Exposition sur les Sources et influences extra-occidentales, présentée à l’Orangerie, organisée par le Musée Rietberg de Zurich, la Berlinische Galerie de Berlin, les Musées d’Orsay et de l’Orangerie de Paris.
L’exposition propose un regard sur le mouvement Dada – né à Zurich en 1916 autour du Cabaret Voltaire fondé par Hugo Ball – sur l’avant-garde et le nouveau système de pensée qu’il élabore en réaction à la société industrielle, à la pensée bourgeoise, aux violences de la Grande Guerre. Les artistes Dada sont pacifistes, pour la plupart réfugiés en Suisse mais venant de toute l’Europe, ils élaborent des langages de subversion pour rompre avec l’ordre bourgeois. « Le but est de rappeler qu’il y a, au-delà de la guerre et des patries, des hommes indépendants qui vivent d’autres idéaux » dit Hugo Ball dans son Premier Manifeste. Plus tard, Jean Arp dira : « Nous cherchions un art élémentaire qui devait, pensions-nous, sauver les hommes de la folie furieuse de ces temps. »

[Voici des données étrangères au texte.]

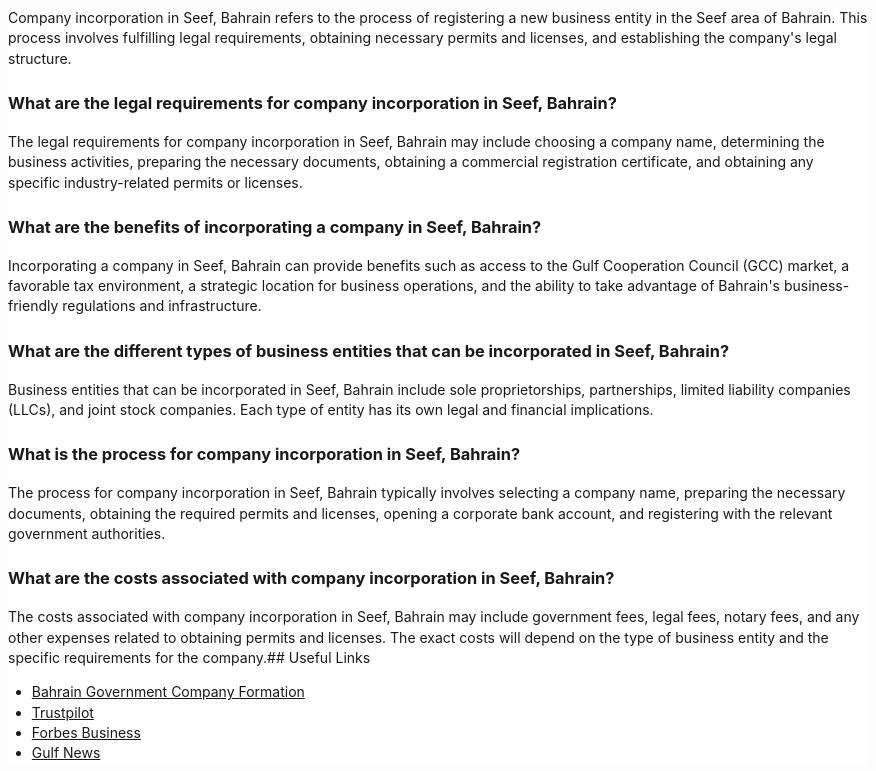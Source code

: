 Company incorporation in Seef, Bahrain refers to the process of registering a new business entity in the Seef area of Bahrain. This process involves fulfilling legal requirements, obtaining necessary permits and licenses, and establishing the company's legal structure.

### What are the legal requirements for company incorporation in Seef, Bahrain?

The legal requirements for company incorporation in Seef, Bahrain may include choosing a company name, determining the business activities, preparing the necessary documents, obtaining a commercial registration certificate, and obtaining any specific industry-related permits or licenses.

### What are the benefits of incorporating a company in Seef, Bahrain?

Incorporating a company in Seef, Bahrain can provide benefits such as access to the Gulf Cooperation Council (GCC) market, a favorable tax environment, a strategic location for business operations, and the ability to take advantage of Bahrain's business-friendly regulations and infrastructure.

### What are the different types of business entities that can be incorporated in Seef, Bahrain?

Business entities that can be incorporated in Seef, Bahrain include sole proprietorships, partnerships, limited liability companies (LLCs), and joint stock companies. Each type of entity has its own legal and financial implications.

### What is the process for company incorporation in Seef, Bahrain?

The process for company incorporation in Seef, Bahrain typically involves selecting a company name, preparing the necessary documents, obtaining the required permits and licenses, opening a corporate bank account, and registering with the relevant government authorities.

### What are the costs associated with company incorporation in Seef, Bahrain?

The costs associated with company incorporation in Seef, Bahrain may include government fees, legal fees, notary fees, and any other expenses related to obtaining permits and licenses. The exact costs will depend on the type of business entity and the specific requirements for the company.## Useful Links
- [Bahrain Government Company Formation](https://www.sijilat.bh/setupyourbusiness.aspx)
- [Trustpilot](https://www.trustpilot.com/)
- [Forbes Business](https://www.forbes.com/business/)
- [Gulf News](https://gulfnews.com/)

La démarche des commissaires est ici de montrer l’appropriation par les dadaïstes, dans le sillage des cubistes, de formes de production artistique venant d’ailleurs, et de la recherche d’une fusion entre les arts. Cette lecture des influences extra-occidentales est construite en quatre séquences. Dada foyers, la première, couvre les années 1914/1917 et en arrière-plan évoque la guerre, montrant des images de tirailleurs sénégalais qui pourtant dansent, ou accroché au plafond, un mannequin prussien unijambiste portant un masque à gaz. Cette section parle des croisements qui ont lieu au Cabaret Voltaire, entre les artistes qui s’y regroupent, Tristan Tzara, Sophie Taeuber, Jean Arp, Hans Richter, Hannah Höch, Raoul Haussmann et d’autres. Vidéos, tableaux, de Francis Picabia (Portrait de Tristan Tzara), Picasso (La femme au peigne), Marcel Janco (Le Jeu de dés), statuettes, poèmes nègres et Note 6 sur l’art nègre de Tzara illustrent cette période.

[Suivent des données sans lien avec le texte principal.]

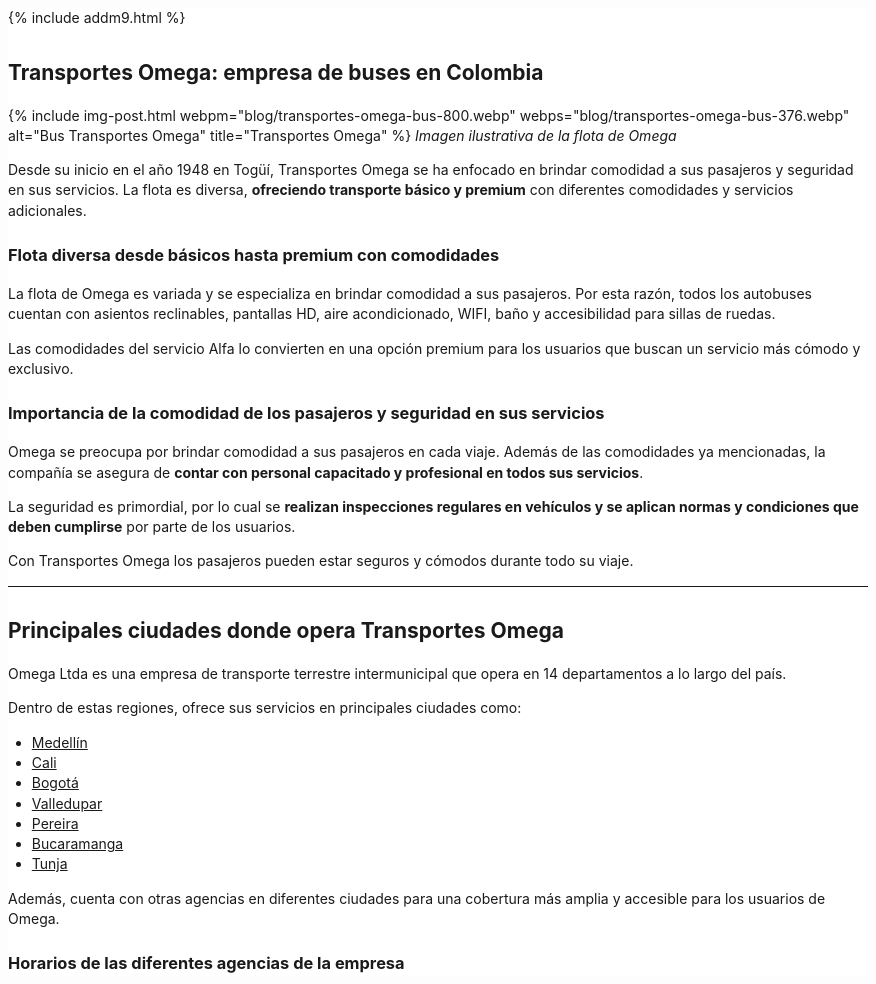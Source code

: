 {% include addm9.html %}

## Transportes Omega: empresa de buses en Colombia

{% include img-post.html webpm="blog/transportes-omega-bus-800.webp" webps="blog/transportes-omega-bus-376.webp" alt="Bus Transportes Omega" title="Transportes Omega" %}
*Imagen ilustrativa de la flota de Omega*

Desde su inicio en el año 1948 en Togüí, Transportes Omega se ha enfocado en brindar comodidad a sus pasajeros y seguridad en sus servicios. La flota es diversa, **ofreciendo transporte básico y premium** con diferentes comodidades y servicios adicionales.

### Flota diversa desde básicos hasta premium con comodidades

La flota de Omega es variada y se especializa en brindar comodidad a sus pasajeros. Por esta razón, todos los autobuses cuentan con asientos reclinables, pantallas HD, aire acondicionado, WIFI, baño y accesibilidad para sillas de ruedas.

Las comodidades del servicio Alfa lo convierten en una opción premium para los usuarios que buscan un servicio más cómodo y exclusivo.

### Importancia de la comodidad de los pasajeros y seguridad en sus servicios

Omega se preocupa por brindar comodidad a sus pasajeros en cada viaje. Además de las comodidades ya mencionadas, la compañía se asegura de **contar con personal capacitado y profesional en todos sus servicios**.

La seguridad es primordial, por lo cual se **realizan inspecciones regulares en vehículos y se aplican normas y condiciones que deben cumplirse** por parte de los usuarios.

Con Transportes Omega los pasajeros pueden estar seguros y cómodos durante todo su viaje.

- - -

## Principales ciudades donde opera Transportes Omega

Omega Ltda es una empresa de transporte terrestre intermunicipal que opera en 14 departamentos a lo largo del país.

Dentro de estas regiones, ofrece sus servicios en principales ciudades como:

* [Medellín]({{'terminal-de-medellin'|relative_url}} "Terminales de Medellín")
* [Cali]({{'terminal-de-cali'|relative_url}} "Terminal de Cali")
* [Bogotá]({{'terminal-de-bogota'|relative_url}} "Terminales de Bogotá")
* [Valledupar]({{'terminal-de-valledupar'|relative_url}} "Terminal de Valledupar")
* [Pereira]({{'terminal-de-pereira'|relative_url}} "Terminal de Pereira")
* [Bucaramanga]({{'terminal-de-bucaramanga'|relative_url}} "Terminal de Bucaramanga")
* [Tunja]({{'terminal-de-tunja'|relative_url}} "Terminal de Tunja")

Además, cuenta con otras agencias en diferentes ciudades para una cobertura más amplia y accesible para los usuarios de Omega.

### Horarios de las diferentes agencias de la empresa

Dada Galerie fait référence aux années 1915 à 1925 qui structure le mouvement autour d’une réflexion sur le sens rituel et social des objets d’art extra-occidentaux et d’écrits théoriques comme La Sculpture nègre de Carl Einstein. Les musées ethnographiques deviennent la source de l’inspiration Dada. Collectionneurs et marchands d’art commencent à s’intéresser au sujet, en particulier Paul Guillaume. Une première exposition, organisée en Suisse en 1917 à la Galerie Coray du nom d’un ardent collectionneur, permet le dialogue sans hiérarchie entre les œuvres africaines et des œuvres dadaïstes. Affiches, tracts et poèmes, typographie, textiles et bijoux, masques et marionnettes, collages et photomontages de journaux et documents, spectacles, univers littéraires et plastiques singuliers issus du mouvement se multiplient.

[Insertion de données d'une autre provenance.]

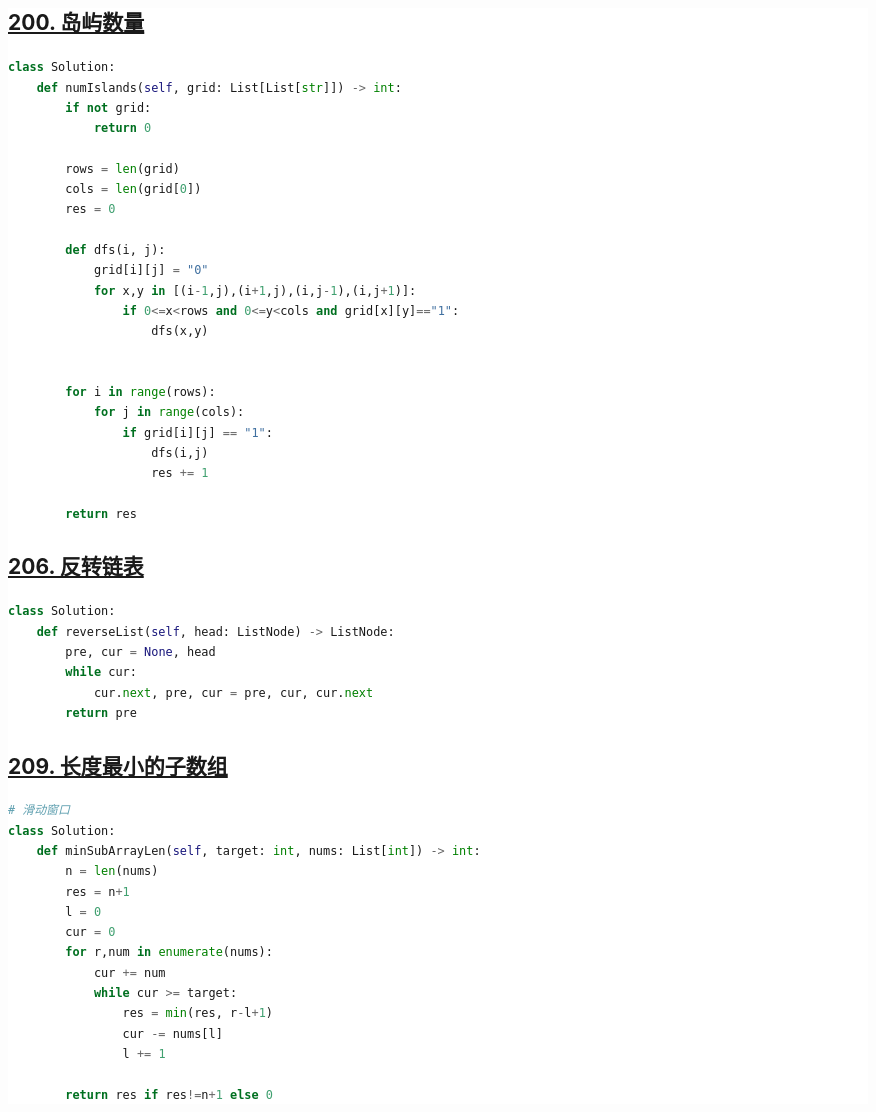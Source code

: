 ## [200. 岛屿数量](https://leetcode.cn/problems/number-of-islands/description/)

```python
class Solution:
    def numIslands(self, grid: List[List[str]]) -> int:
        if not grid:
            return 0

        rows = len(grid)
        cols = len(grid[0])
        res = 0

        def dfs(i, j):
            grid[i][j] = "0"
            for x,y in [(i-1,j),(i+1,j),(i,j-1),(i,j+1)]:
                if 0<=x<rows and 0<=y<cols and grid[x][y]=="1":
                    dfs(x,y)


        for i in range(rows):
            for j in range(cols):
                if grid[i][j] == "1":
                    dfs(i,j)
                    res += 1
        
        return res
```

## [206. 反转链表](https://leetcode.cn/problems/reverse-linked-list/)

```python
class Solution:
    def reverseList(self, head: ListNode) -> ListNode:
        pre, cur = None, head
        while cur:
            cur.next, pre, cur = pre, cur, cur.next
        return pre
```

## [209. 长度最小的子数组](https://leetcode.cn/problems/minimum-size-subarray-sum/description/)

```python
# 滑动窗口
class Solution:
    def minSubArrayLen(self, target: int, nums: List[int]) -> int:
        n = len(nums)
        res = n+1
        l = 0
        cur = 0
        for r,num in enumerate(nums):
            cur += num
            while cur >= target:
                res = min(res, r-l+1)
                cur -= nums[l]
                l += 1

        return res if res!=n+1 else 0
```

La séquence Dada Performance traduit le chahut et la confusion qui règnent dans les soirées du Cabaret Voltaire mêlant music-hall, arts du cirque, bruitages, danse cubiste, lectures phonétiques expérimentales, costumes extravagants etc. Les superbes Masques de Marcel Janco et ses costumes en carton, les Poupées de Emmy Hennings, la Danse de la sorcière de Mary Wigman, les textes de Tzara, de Paul-Albert Birot avec La Lune ou le livre des poèmes, ou de Blaise Cendrars avec Continent noir sont lus au cours de soirées mémorables.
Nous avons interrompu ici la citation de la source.